I had a few nights out round town, firstly with Dee & Danny, then with Lisa and Sam (tubing) who I met by chance (and it turns out our next 10 days are following a similar route so we'll be drinking together a few more times) and then with Ross and whoever else we bumped into.
Dr Beat Richner (doc doc doc doc doctor beat) heads the Kantha Bopha children's hospitals around Cambodia. He's a Swiss guy who is a source of inspiration. He was over before the Khmer Rouge took over and came back when it was safe to start these hospitals. He used to play the cello before becoming a paediatric doctor but now, after doing all his duties for Kantha Bopha, which include helping design and build the hospitals, he picks up and plays his huge fiddle in his spare time twice a week in the hospital conference room free of charge with donations expected afterwards (this is where 80% come from).
Lisa, Sam and I went along but I'd read the poster wrong and it wasn't him there, it was a movie about him. It was engaging to watch though and he comes across as an amazing guy with a few idiosyncrasies and grumbles about a few organisations.
He did play on Thursday and, with Ross, we popped along to that and he is an accomplished player and I would definately recommend popping along if you're here. If you do, wear something warm as the air con is freezing. It was apt that the maternity wing took exactly nine months to build.
On the last day there, three of us popped along to a nearby posh hotel and paid $15 for the use of the swimming pool all day (whilst listening to the easy and cheesey songs such as Kylie and Jason's Especially For You), lunch, drink and one hour massage. Niiiiiiiice.

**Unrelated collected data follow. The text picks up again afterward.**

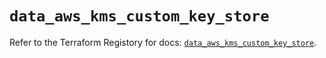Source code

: # `data_aws_kms_custom_key_store`

Refer to the Terraform Registory for docs: [`data_aws_kms_custom_key_store`](https://registry.terraform.io/providers/hashicorp/aws/5.10.0/docs/data-sources/kms_custom_key_store).
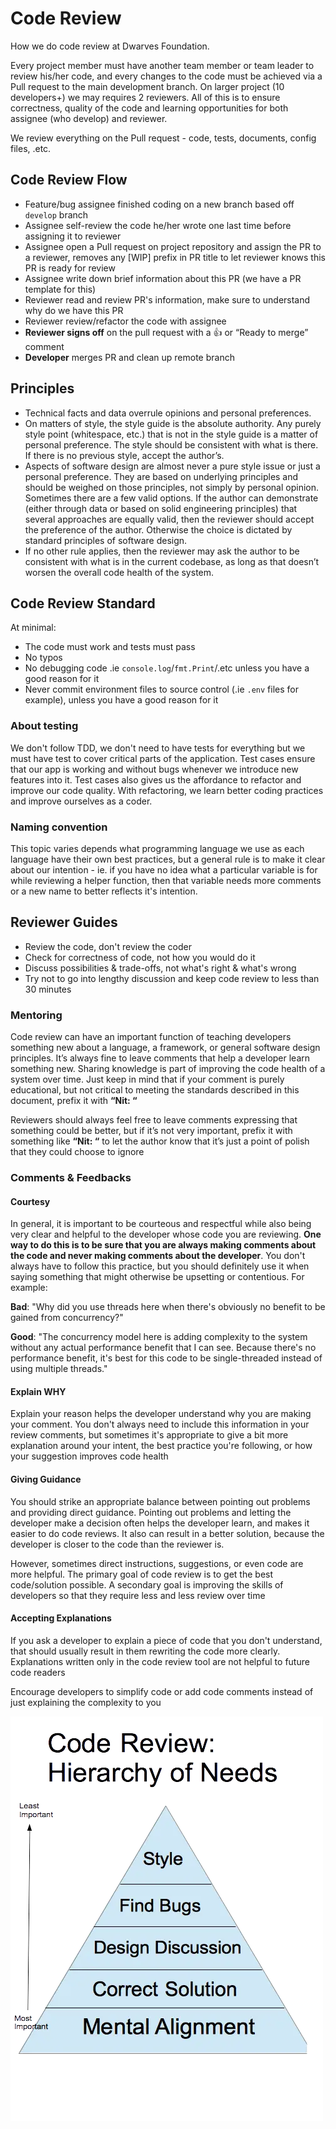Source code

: # Code Review

How we do code review at Dwarves Foundation.

Every project member must have another team member or team leader to review his/her code, and every changes to the code must be achieved via a Pull request to the main development branch. On larger project (10 developers+) we may requires 2 reviewers. All of this is to ensure correctness, quality of the code and learning opportunities for both assignee (who develop) and reviewer.

We review everything on the Pull request - code, tests, documents, config files, .etc.

## Code Review Flow

- Feature/bug assignee finished coding on a new branch based off `develop` branch
- Assignee self-review the code he/her wrote one last time before assigning it to reviewer
- Assignee open a Pull request on project repository and assign the PR to a reviewer, removes any [WIP] prefix in PR title to let reviewer knows this PR is ready for review
- Assignee write down brief information about this PR (we have a PR template for this)
- Reviewer read and review PR's information, make sure to understand why do we have this PR
- Reviewer review/refactor the code with assignee
- **Reviewer signs off** on the pull request with a 👍 or “Ready to merge” comment
- **Developer** merges PR and clean up remote branch

## Principles
- Technical facts and data overrule opinions and personal preferences.
- On matters of style, the style guide is the absolute authority. Any purely style point (whitespace, etc.) that is not in the style guide is a matter of personal preference. The style should be consistent with what is there. If there is no previous style, accept the author’s.
- Aspects of software design are almost never a pure style issue or just a personal preference. They are based on underlying principles and should be weighed on those principles, not simply by personal opinion. Sometimes there are a few valid options. If the author can demonstrate (either through data or based on solid engineering principles) that several approaches are equally valid, then the reviewer should accept the preference of the author. Otherwise the choice is dictated by standard principles of software design.
- If no other rule applies, then the reviewer may ask the author to be consistent with what is in the current codebase, as long as that doesn’t worsen the overall code health of the system.


## Code Review Standard

At minimal:

- The code must work and tests must pass
- No typos
- No debugging code .ie `console.log`/`fmt.Print`/.etc unless you have a good reason for it
- Never commit environment files to source control (.ie `.env` files for example), unless you have a good reason for it

### About testing

We don't follow TDD, we don't need to have tests for everything but we must have test to cover critical parts of the application. Test cases ensure that our app is working and without bugs whenever we introduce new features into it. Test cases also gives us the affordance to refactor and improve our code quality. With refactoring, we learn better coding practices and improve ourselves as a coder.

### Naming convention

This topic varies depends what programming language we use as each language have their own best practices, but a general rule is to make it clear about our intention - ie. if you have no idea what a particular variable is for while reviewing a helper function, then that variable needs more comments or a new name to better reflects it's intention.


## Reviewer Guides

- Review the code, don't review the coder
- Check for correctness of code, not how you would do it
- Discuss possibilities & trade-offs, not what's right & what's wrong
- Try not to go into lengthy discussion and keep code review to less than 30 minutes

### Mentoring
Code review can have an important function of teaching developers something new about a language, a framework, or general software design principles. It’s always fine to leave comments that help a developer learn something new. Sharing knowledge is part of improving the code health of a system over time. Just keep in mind that if your comment is purely educational, but not critical to meeting the standards described in this document, prefix it with **“Nit: “**

Reviewers should always feel free to leave comments expressing that something could be better, but if it’s not very important, prefix it with something like **“Nit: “** to let the author know that it’s just a point of polish that they could choose to ignore

### Comments & Feedbacks
#### Courtesy
In general, it is important to be courteous and respectful while also being very clear and helpful to the developer whose code you are reviewing. **One way to do this is to be sure that you are always making comments about the code and never making comments about the developer**. You don't always have to follow this practice, but you should definitely use it when saying something that might otherwise be upsetting or contentious. For example:

**Bad**: "Why did you use threads here when there's obviously no benefit to be gained from concurrency?"

**Good**: "The concurrency model here is adding complexity to the system without any actual performance benefit that I can see. Because there's no performance benefit, it's best for this code to be single-threaded instead of using multiple threads."

#### Explain WHY
Explain your reason helps the developer understand why you are making your comment. You don't always need to include this information in your review comments, but sometimes it's appropriate to give a bit more explanation around your intent, the best practice you're following, or how your suggestion improves code health

#### Giving Guidance
You should strike an appropriate balance between pointing out problems and providing direct guidance. Pointing out problems and letting the developer make a decision often helps the developer learn, and makes it easier to do code reviews. It also can result in a better solution, because the developer is closer to the code than the reviewer is.

However, sometimes direct instructions, suggestions, or even code are more helpful. The primary goal of code review is to get the best code/solution possible. A secondary goal is improving the skills of developers so that they require less and less review over time

#### Accepting Explanations
If you ask a developer to explain a piece of code that you don't understand, that should usually result in them rewriting the code more clearly. Explanations written only in the code review tool are not helpful to future code readers

Encourage developers to simplify code or add code comments instead of just explaining the complexity to you

![](img/code-review-hierarchy.webp)
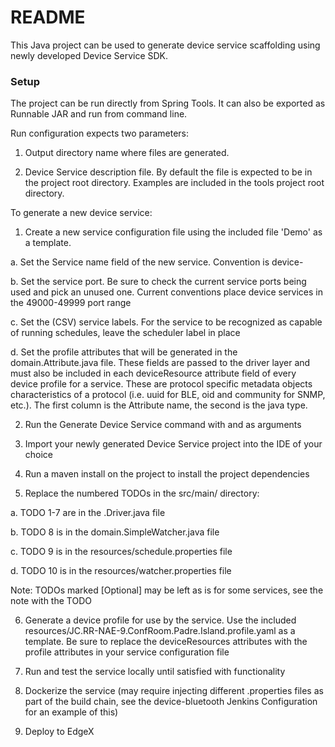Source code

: # README #

This Java project can be used to generate device service scaffolding using newly developed Device Service SDK.

### Setup ###

The project can be run directly from Spring Tools. It can also be exported as Runnable JAR and run from command line.

Run configuration expects two parameters:

1. Output directory name where files are generated. 

2. Device Service description file. By default the file is expected to be in the project root directory. Examples are included in the tools project root directory.

To generate a new device service:

1. Create a new service configuration file using the included file 'Demo' as a template.

a. Set the Service name field of the new service. Convention is device-<protocol name>

b. Set the service port. Be sure to check the current service ports being used and pick an unused one. Current conventions place device services in the 49000-49999 port range

c. Set the (CSV) service labels. For the service to be recognized as capable of running schedules, leave the scheduler label in place

d. Set the profile attributes that will be generated in the domain.<Protocol name>Attribute.java file. These fields are passed to the driver layer and must also be included in each deviceResource attribute field of every device profile for a service. These are protocol specific metadata objects characteristics of a protocol (i.e. uuid for BLE, oid and community for SNMP, etc.). The first column is the Attribute name, the second is the java type.

2. Run the Generate Device Service command with <path to new device service project parent directory> and <path to service configuration file> as arguments

3. Import your newly generated Device Service project into the IDE of your choice

4. Run a maven install on the project to install the project dependencies

5. Replace the numbered TODOs in the src/main/ directory:

a. TODO 1-7 are in the <Protocol name>.<Protocol name>Driver.java file

b. TODO 8 is in the domain.SimpleWatcher.java file

c. TODO 9 is in the resources/schedule.properties file

d. TODO 10 is in the resources/watcher.properties file

Note: TODOs marked [Optional] may be left as is for some services, see the note with the TODO

6. Generate a device profile for use by the service. Use the included resources/JC.RR-NAE-9.ConfRoom.Padre.Island.profile.yaml as a template. Be sure to replace the deviceResources attributes with the profile attributes in your service configuration file

7. Run and test the service locally until satisfied with functionality

8. Dockerize the service (may require injecting different .properties files as part of the build chain, see the device-bluetooth Jenkins Configuration for an example of this)

9. Deploy to EdgeX
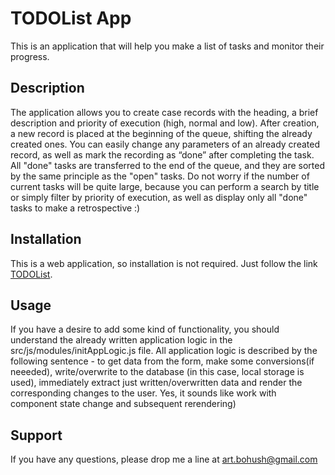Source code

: # TODOList App

This is an application that will help you make a list of tasks and monitor their progress.

## Description
The application allows you to create case records with the heading, a brief description and priority of 
execution (high, normal and low). After creation, a new record is placed at the beginning of the queue, 
shifting the already created ones. You can easily change any parameters of an already created record, as
well as mark the recording as “done” after completing the task. All "done" tasks are transferred to the 
end of the queue, and they are sorted by the same principle as the "open" tasks. 
Do not worry if the number of current tasks will be quite large, because you can perform a search by 
title or simply filter by priority of execution, as well as display only all "done" tasks to make a 
retrospective :)

## Installation

This is a web application, so installation is not required. Just follow the link [TODOList](https://artem-bohush.github.io/toDoList/).

## Usage
If you have a desire to add some kind of functionality, you should understand the already written 
application logic in the src/js/modules/initAppLogic.js file. All application logic is described by the 
following sentence - to get data from the form, make some conversions(if neeeded), write/overwrite to 
the database (in this case, local storage is used), immediately extract just written/overwritten data 
and render the corresponding changes to the user. Yes, it sounds like work with component state change 
and subsequent rerendering)

## Support
If you have any questions, please drop me a line at art.bohush@gmail.com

Now I am in Sihunoukville on the south coast where there is plenty of beach to rest and relax. I went via Phnom Penh. This time the movie on the bus was great. It seemed to be about a rural village trying to protect themselves from an army and as it was set many years ago, they were using rudimentary methods to repel them. I think it was a Chinese film, with Japanese subtitles and dubbed in Cambodian! It was so funny. I couldn't understand a word of it. Everyone was laughing though as it was done in a slapstic Home Alone fashion.
Like the 5th member of Star Trek who always beamed down and got killed, all the non-speaking roles for soldiers always had them being shot in an accidental way, such as a chicken pecking an insect on the trigger. The main army characters kept getting various body parts set on fire, slipping on bananas or peas or more usually getting their knackers cracked with planks, bulls, or posts. I can't wait for the sequel.
Talking of movies, is the answer: "Zed's dead baby, Zed's dead?"